El Business Intelligence facilita la integración de datos provenientes de diferentes áreas de la empresa, mejora la calidad y consistencia de la información y permite analizar el desempeño organizacional en tiempo real. Esto contribuye a optimizar procesos, reducir costos, mejorar la productividad y fortalecer la ventaja competitiva. Asimismo, el BI no solo apoya a la alta gerencia, sino que también permite a los mandos medios y operativos alinear sus acciones con la estrategia empresarial.

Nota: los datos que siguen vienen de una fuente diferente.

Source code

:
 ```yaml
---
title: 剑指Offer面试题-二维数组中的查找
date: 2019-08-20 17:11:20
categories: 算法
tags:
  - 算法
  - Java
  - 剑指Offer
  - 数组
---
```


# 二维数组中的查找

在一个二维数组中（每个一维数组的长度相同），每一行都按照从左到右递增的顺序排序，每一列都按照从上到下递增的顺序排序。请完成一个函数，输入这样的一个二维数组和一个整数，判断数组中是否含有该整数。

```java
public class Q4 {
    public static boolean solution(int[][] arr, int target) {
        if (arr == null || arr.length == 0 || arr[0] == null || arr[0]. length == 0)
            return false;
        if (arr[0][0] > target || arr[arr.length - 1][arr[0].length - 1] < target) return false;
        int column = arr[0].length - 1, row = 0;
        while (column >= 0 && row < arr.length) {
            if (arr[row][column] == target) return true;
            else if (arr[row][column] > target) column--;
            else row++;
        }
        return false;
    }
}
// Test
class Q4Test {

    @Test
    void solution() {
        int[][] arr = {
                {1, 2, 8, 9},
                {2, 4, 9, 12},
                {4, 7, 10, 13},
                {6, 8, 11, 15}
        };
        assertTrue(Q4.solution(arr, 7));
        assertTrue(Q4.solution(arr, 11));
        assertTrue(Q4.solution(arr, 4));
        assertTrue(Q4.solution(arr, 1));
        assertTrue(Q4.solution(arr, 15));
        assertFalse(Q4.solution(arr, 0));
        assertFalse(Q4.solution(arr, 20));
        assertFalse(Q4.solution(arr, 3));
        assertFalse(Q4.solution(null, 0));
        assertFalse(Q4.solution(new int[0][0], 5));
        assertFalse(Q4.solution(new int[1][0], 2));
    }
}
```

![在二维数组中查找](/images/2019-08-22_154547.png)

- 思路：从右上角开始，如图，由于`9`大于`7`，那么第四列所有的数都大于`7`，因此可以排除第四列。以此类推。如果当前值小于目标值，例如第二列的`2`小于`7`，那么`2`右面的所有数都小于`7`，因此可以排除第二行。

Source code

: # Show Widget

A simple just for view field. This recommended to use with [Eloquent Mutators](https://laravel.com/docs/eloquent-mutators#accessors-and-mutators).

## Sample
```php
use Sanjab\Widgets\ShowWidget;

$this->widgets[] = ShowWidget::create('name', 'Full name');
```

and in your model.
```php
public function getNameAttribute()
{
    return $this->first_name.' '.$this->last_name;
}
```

En este sentido, Davenport y Harris (2007) señalan que las organizaciones que utilizan analítica y Business Intelligence de forma sistemática tienen mayores probabilidades de superar a sus competidores, ya que toman decisiones basadas en datos confiables y oportunos. Por tanto, el BI se convierte en un pilar estratégico para la sostenibilidad y el crecimiento de las empresas.
Referencia
Davenport, T. H., & Harris, J. G. (2007). Competing on analytics: The new science of winning. Boston, MA: Harvard Business School Press.